In database terms, there is no elegance in option 2 - it would be considered a hack that you might use as a last resort if your database gets to be truly humongous - not likely to happen for a novice setting it up for the first time (but possible).
There would be a lot of work maintaining the totals; and you'd be forever dealing with the question: "Why doesn't the detail add up to the total?"
Go for option 1 until you've proven you can't. Which will in most cases be a long time.
What you're describing in option #2 is a case of premature optimization. Using the SUM() of all purchases is going to work for a really long time (years). When (if) you start to see this function degrade, you can add indexes or a totals table to your database to speed things up. Don't complicate things when a simple solution exists.
Of course, the real solution is to try both solutions with 20 years of made-up data and see if there's any real difference. I suspect there isn't.
Almost always 1.
How often will you be querying for the total for 20 year's worth of history? If the answer is often, and the performance is poor, then you can think about optimisation or OLAP.
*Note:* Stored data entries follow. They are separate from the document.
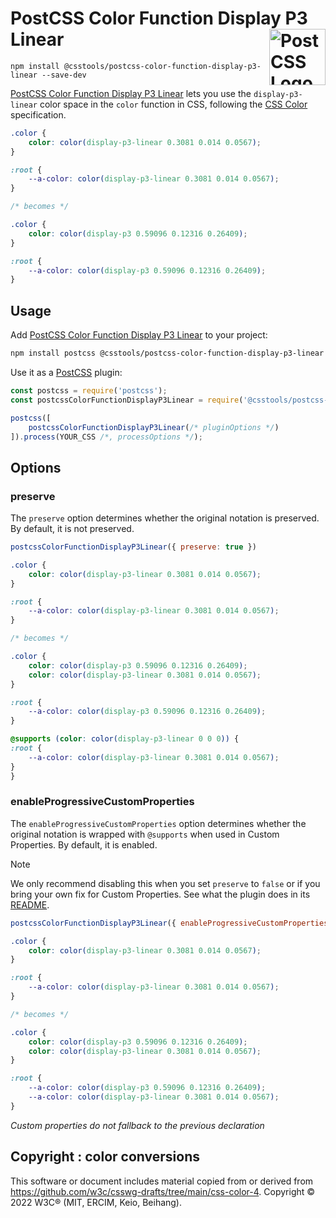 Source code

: # PostCSS Color Function Display P3 Linear [<img src="https://postcss.github.io/postcss/logo.svg" alt="PostCSS Logo" width="90" height="90" align="right">][PostCSS]

`npm install @csstools/postcss-color-function-display-p3-linear --save-dev`

[PostCSS Color Function Display P3 Linear] lets you use the `display-p3-linear` color space in the `color` function in
CSS, following the [CSS Color] specification.

```css
.color {
	color: color(display-p3-linear 0.3081 0.014 0.0567);
}

:root {
	--a-color: color(display-p3-linear 0.3081 0.014 0.0567);
}

/* becomes */

.color {
	color: color(display-p3 0.59096 0.12316 0.26409);
}

:root {
	--a-color: color(display-p3 0.59096 0.12316 0.26409);
}
```

## Usage

Add [PostCSS Color Function Display P3 Linear] to your project:

```bash
npm install postcss @csstools/postcss-color-function-display-p3-linear --save-dev
```

Use it as a [PostCSS] plugin:

```js
const postcss = require('postcss');
const postcssColorFunctionDisplayP3Linear = require('@csstools/postcss-color-function-display-p3-linear');

postcss([
	postcssColorFunctionDisplayP3Linear(/* pluginOptions */)
]).process(YOUR_CSS /*, processOptions */);
```



## Options

### preserve

The `preserve` option determines whether the original notation
is preserved. By default, it is not preserved.

```js
postcssColorFunctionDisplayP3Linear({ preserve: true })
```

```css
.color {
	color: color(display-p3-linear 0.3081 0.014 0.0567);
}

:root {
	--a-color: color(display-p3-linear 0.3081 0.014 0.0567);
}

/* becomes */

.color {
	color: color(display-p3 0.59096 0.12316 0.26409);
	color: color(display-p3-linear 0.3081 0.014 0.0567);
}

:root {
	--a-color: color(display-p3 0.59096 0.12316 0.26409);
}

@supports (color: color(display-p3-linear 0 0 0)) {
:root {
	--a-color: color(display-p3-linear 0.3081 0.014 0.0567);
}
}
```

### enableProgressiveCustomProperties

The `enableProgressiveCustomProperties` option determines whether the original notation
is wrapped with `@supports` when used in Custom Properties. By default, it is enabled.

> [!NOTE]
> We only recommend disabling this when you set `preserve` to `false` or if you bring your own fix for Custom Properties.
> See what the plugin does in its [README](https://github.com/csstools/postcss-plugins/tree/main/plugins/postcss-progressive-custom-properties#readme).

```js
postcssColorFunctionDisplayP3Linear({ enableProgressiveCustomProperties: false })
```

```css
.color {
	color: color(display-p3-linear 0.3081 0.014 0.0567);
}

:root {
	--a-color: color(display-p3-linear 0.3081 0.014 0.0567);
}

/* becomes */

.color {
	color: color(display-p3 0.59096 0.12316 0.26409);
	color: color(display-p3-linear 0.3081 0.014 0.0567);
}

:root {
	--a-color: color(display-p3 0.59096 0.12316 0.26409);
	--a-color: color(display-p3-linear 0.3081 0.014 0.0567);
}
```

_Custom properties do not fallback to the previous declaration_

## Copyright : color conversions

This software or document includes material copied from or derived from https://github.com/w3c/csswg-drafts/tree/main/css-color-4. Copyright © 2022 W3C® (MIT, ERCIM, Keio, Beihang).

[cli-url]: https://github.com/csstools/postcss-plugins/actions/workflows/test.yml?query=workflow/test
[css-url]: https://cssdb.org/#color-function-display-p3-linear
[discord]: https://discord.gg/bUadyRwkJS
[npm-url]: https://www.npmjs.com/package/@csstools/postcss-color-function-display-p3-linear

[PostCSS]: https://github.com/postcss/postcss
[PostCSS Color Function Display P3 Linear]: https://github.com/csstools/postcss-plugins/tree/main/plugins/postcss-color-function-display-p3-linear
[CSS Color]: https://drafts.csswg.org/css-color-4/#predefined-display-p3-linear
I suspect you're worrying about optimisation too early. This is the sort of thing databases are designed for - let them worry about caching.
I'll just add that another possibility is to create roll-up tables. For instance, when tracking page hits, it's not very useful necessarily to know that IP such-and-such accessed page1.php at 14:42:04 on 11/19/2008; but you might want to track daily stats for page1.php. In this case, at the end of each day you might run a procedure to sum up the hits for each page and create a record in a summary table, which can in turn be heavily indexed. Your reporting then can run against that table. In addition to speeding up reporting, it can also speed up writing the original records, as you don't need to worry about table locking or building indexes.
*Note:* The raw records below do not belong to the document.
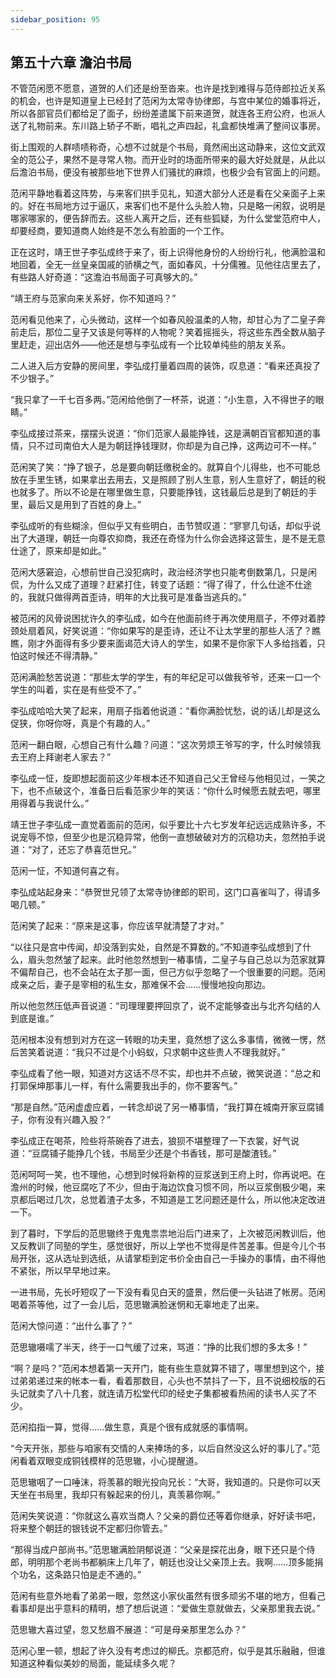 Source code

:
 ```yaml
---
sidebar_position: 95
---
```


## 第五十六章 **澹泊书局**

不管范闲愿不愿意，道贺的人们还是纷至沓来。也许是找到难得与范侍郎拉近关系的机会，也许是知道皇上已经封了范闲为太常寺协律郎，与宫中某位的婚事将近，所以各部官员们都给足了面子，纷纷差遣属下前来道贺，就连各王府公府，也派人送了礼物前来。东川路上轿子不断，唱礼之声四起，礼盒都快堆满了整间议事房。

街上围观的人群啧啧称奇，心想不过就是个书局，竟然闹出这动静来，这位文武双全的范公子，果然不是寻常人物。而开业时的场面所带来的最大好处就是，从此以后澹泊书局，便没有被那些地下世界人们骚扰的麻烦，也极少会有官面上的问题。

范闲平静地看着这阵势，与来客们拱手见礼，知道大部分人还是看在父亲面子上来的。好在书局地方过于逼仄，来客们也不是什么头脸人物，只是略一闲叙，说明是哪家哪家的，便告辞而去。这些人离开之后，还有些狐疑，为什么堂堂范府中人，却要经商，要知道商人始终是不怎么有脸面的一个工作。

正在这时，靖王世子李弘成终于来了，街上识得他身份的人纷纷行礼，他满脸温和地回着，全无一丝皇亲国戚的骄横之气，面如春风，十分儒雅。见他往店里去了，有些路人好奇道：“这澹泊书局面子可真够大的。”

“靖王府与范家向来关系好，你不知道吗？”

范闲看见他来了，心头微动，这样一个如春风般温柔的人物，却甘心为了二皇子奔前走后，那位二皇子又该是何等样的人物呢？笑着摇摇头，将这些东西全数从脑子里赶走，迎出店外——他还是想与李弘成有一个比较单纯些的朋友关系。

二人进入后方安静的房间里，李弘成打量着四周的装饰，叹息道：“看来还真投了不少银子。”

“我只拿了一千七百多两。”范闲给他倒了一杯茶，说道：“小生意，入不得世子的眼睛。”

李弘成接过茶来，摆摆头说道：“你们范家人最能挣钱，这是满朝百官都知道的事情，只不过司南伯大人是为朝廷挣钱理财，你却是为自己挣，这两边可不一样。”

范闲笑了笑：“挣了银子，总是要向朝廷缴税金的。就算自个儿得些，也不可能总放在手里生锈，如果拿出去用去，又是照顾了别人生意，别人生意好了，朝廷的税也就多了。所以不论是在哪里做生意，只要能挣钱，这钱最后总是到了朝廷的手里，最后又是用到了百姓的身上。”

李弘成听的有些糊涂，但似乎又有些明白，击节赞叹道：“寥寥几句话，却似乎说出了大道理，朝廷一向尊农抑商，我还在奇怪为什么你会选择这营生，是不是无意仕途了，原来却是如此。”

范闲大感窘迫，心想前世自己没犯病时，政治经济学也只能考倒数第几，只是闲侃，为什么又成了道理？赶紧打住，转变了话题：“得了得了，什么仕途不仕途的，我就只做得两首歪诗，明年的大比我可是准备当逃兵的。”

被范闲的风骨说困扰许久的李弘成，如今在他面前终于再次使用扇子，不停对着脖颈处扇着风，好笑说道：“你如果写的是歪诗，还让不让太学里的那些人活了？瞧瞧，刚才外面得有多少要来面谒范大诗人的学生，如果不是你家下人多给挡着，只怕这时候还不得清静。”

范闲满脸愁苦说道：“那些太学的学生，有的年纪足可以做我爷爷，还来一口一个学生的叫着，实在是有些受不了。”

李弘成哈哈大笑了起来，用扇子指着他说道：“看你满脸忧愁，说的话儿却是这么促狭，你呀你呀，真是个有趣的人。”

范闲一翻白眼，心想自己有什么趣？问道：“这次劳烦王爷写的字，什么时候领我去王府上拜谢老人家去？”

李弘成一怔，旋即想起面前这少年根本还不知道自己父王曾经与他相见过，一笑之下，也不点破这个，准备日后看范家少年的笑话：“你什么时候愿去就去吧，哪里用得着与我说什么。”

靖王世子李弘成一直觉着面前的范闲，似乎要比十六七岁发年纪远远成熟许多，不说宠辱不惊，但至少也是沉稳异常，他倒一直想破破对方的沉稳功夫，忽然拍手说道：“对了，还忘了恭喜范世兄。”

范闲一怔，不知道何喜之有。

李弘成站起身来：“恭贺世兄领了太常寺协律郎的职司，这门口喜雀叫了，得请多喝几顿。”

范闲笑了起来：“原来是这事，你应该早就清楚了才对。”

“以往只是宫中传闻，却没落到实处，自然是不算数的。”不知道李弘成想到了什么，眉头忽然皱了起来。此时他忽然想到一樁事情，二皇子与自己总以为范家就算不偏帮自己，也不会站在太子那一面，但己方似乎忽略了一个很重要的问题。范闲成亲之后，妻子是宰相的私生女，那难保不会……慢慢地投向那边。

所以他忽然压低声音说道：“司理理要押回京了，说不定能够查出与北齐勾结的人到底是谁。”

范闲根本没有想到对方在这一转眼的功夫里，竟然想了这么多事情，微微一愣，然后苦笑着说道：“我只不过是个小蚂蚁，只求朝中这些贵人不理我就好。”

李弘成看了他一眼，知道对方这话不尽不实，却也并不点破，微笑说道：“总之和打郭保坤那事儿一样，有什么需要我出手的，你不要客气。”

“那是自然。”范闲虚虚应着，一转念却说了另一樁事情，“我打算在城南开家豆腐铺子，你有没有兴趣入股？”

李弘成正在喝茶，险些将茶碗吞了进去，狼狈不堪整理了一下衣裳，好气说道：“豆腐铺子能挣几个钱，书局至少还是个书香钱，那可是酸渣钱。”

范闲呵呵一笑，也不理他，心想到时候将新榨的豆浆送到王府上时，你再说吧。在澹州的时候，他豆腐吃了不少，但由于海边饮食习惯不同，所以豆浆倒极少喝，来京都后喝过几次，总觉着渣子太多，不知道是工艺问题还是什么，所以他决定改进一下。

到了暮时，下学后的范思辙终于鬼鬼祟祟地沿后门进来了，上次被范闲教训后，他又反教训了同塾的学生，感觉很好，所以上学也不觉得是件苦差事。但是今儿个书局开张，这从选址到选纸，从请掌柜到定书价全由自己一手操办的事情，由不得他不紧张，所以早早地过来。

一进书局，先长吁短叹了一下没有看见白天的盛景，然后便一头钻进了帐房。范闲喝着茶等他，过了一会儿后，范思辙满脸迷惘和无辜地走了出来。

范闲大惊问道：“出什么事了？”

范思辙嗫嚅了半天，终于一口气缓了过来，骂道：“挣的比我们想的多太多！”

“啊？是吗？”范闲本想着第一天开门，能有些生意就算不错了，哪里想到这个，接过弟弟递过来的帐本一看，看着那数目，心头也不禁抖了一下，且不说细校版的石头记就卖了八十几套，就连请万松堂代印的经史子集都被看热闹的读书人买了不少。

范闲掐指一算，觉得……做生意，真是个很有成就感的事情啊。

“今天开张，那些与咱家有交情的人来捧场的多，以后自然没这么好的事儿了。”范闲看着双眼变成铜钱模样的范思辙，小心提醒道。

范思辙咽了一口唾沫，将羡慕的眼光投向兄长：“大哥，我知道的。只是你可以天天坐在书局里，我却只有躲起来的份儿，真羡慕你啊。”

范闲失笑说道：“你就这么喜欢当商人？父亲的爵位还等着你继承，好好读书吧，将来整个朝廷的银钱说不定都归你管去。”

“那得当成户部尚书。”范思辙满脸阴郁说道：“父亲是探花出身，眼下还只是个侍郎，明明那个老尚书都躺床上几年了，朝廷也没让父亲顶上去。我啊……顶多能捐个功名，这条路只怕是走不通的。”

范闲有些意外地看了弟弟一眼，忽然这小家伙虽然有很多顽劣不堪的地方，但看己看事却是出乎意料的精明，想了想后说道：“爱做生意就做去，父亲那里我去说。”

范思辙大喜过望，忽又愁眉不展道：“可是母亲那里怎么办？”

范闲心里一顿，想起了许久没有考虑过的柳氏。京都范府，似乎是其乐融融，但谁知道这种看似美妙的局面，能延续多久呢？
That said, good indexes can go a long way with reporting; and like others here have admonished, it's best to go with the easier, even if less optimal, solution until (if ever) it becomes a problem.
Kudos for thinking ahead, but the question that begs asking, is your sales data going to stay in the transactional database for 20 years?
There comes a point where it's going to be a lot easier to move that data into a data warehouse, and just keep your frontline database current.
If this is a new project, be more concerned with making it work, and getting people to use it. Worry about scalability when you've crossed those bridges.
Use option 1. Later, if performance becomes poor, you can identify specific bottlenecks and resolve them with options like #2, or materialized views, or several other possibilities.

Deciding on a database structure for pricing wizard

Option A
We are working on a small project that requires a pricing wizard for custom tables. (yes, actual custom tables- the kind you eat at. From here out I'll call them kitchen tables so we don't get confused) I came up with a model where each kitchen table part was a database table. So the database looked like this:
TableLineItem
-------------
ID
TableSizeID
TableEdgeWoodID
TableBaseID
Quantity
TableEdgeWoodID
---------------
ID
Name
MaterialUnitCost
LaborSetupHours
LaborWorkHours
Each part has to be able to calculate its price. Most of the calculations are very similar. I liked this structure because I can drag it right into the linq-to-sql designer, and have all of my classes generated. (Less code writing means less to maintain...) I then implement a calculate cost interface which just takes in the size of the table. I have written some tests and this functions pretty well. I added also added a table to filter parts in the UI based on previous selections. (You can't have a particular wood with a particular finish.) There some other one off exceptions in the model, and I have them hard coded. This model is very rigid, and changing requirements would change the datamodel. (For example, if all the tables suddenly need umbrellas.)
Option B:
After various meetings with my colleagues (which probably took more time than it should considering the size of this project), my colleagues decided they would prefer a more generic approach. Something like this:
Spec
----
SpecID
SpecTypeID
TableType_LookupID
Name
MaterialUnitCost
LaborSetupHours
LaborWorkHours
SpecType
--------
SpecTypeID
ParentSpecType_SpecTypeID
IsCustomerOption
IsRequiredCustomerOption
etc...
This is a much more generic approach that could be used to construct any product. (like, if they started selling chairs...) I think this would take longer time to implement, but would be more flexible in the future. (although I doubt we will revisit this.) Also you lose some referential integrity- you would need triggers to enforce that a table base cannot be set for a table wood.
Questions:
Which database structure do you prefer? Feel free to suggest your own.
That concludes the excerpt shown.